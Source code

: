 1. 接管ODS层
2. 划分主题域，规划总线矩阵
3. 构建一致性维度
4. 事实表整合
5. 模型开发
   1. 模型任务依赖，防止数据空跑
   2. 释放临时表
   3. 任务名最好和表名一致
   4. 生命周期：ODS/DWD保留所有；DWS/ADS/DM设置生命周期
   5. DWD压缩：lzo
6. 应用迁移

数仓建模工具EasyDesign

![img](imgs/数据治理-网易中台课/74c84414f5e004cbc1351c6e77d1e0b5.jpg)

EXERCISE BRIEF →
Begin with the line that contains "4. 生命周期：ODS/DWD保留所有；DWS/ADS/DM设置生命周期" and end with the last line of the data. Repeat those two lines and all between them exactly.

ANSWER SPACE →
   4. 生命周期：ODS/DWD保留所有；DWS/ADS/DM设置生命周期
   5. DWD压缩：lzo
6. 应用迁移

数仓建模工具EasyDesign

![img](imgs/数据治理-网易中台课/74c84414f5e004cbc1351c6e77d1e0b5.jpg)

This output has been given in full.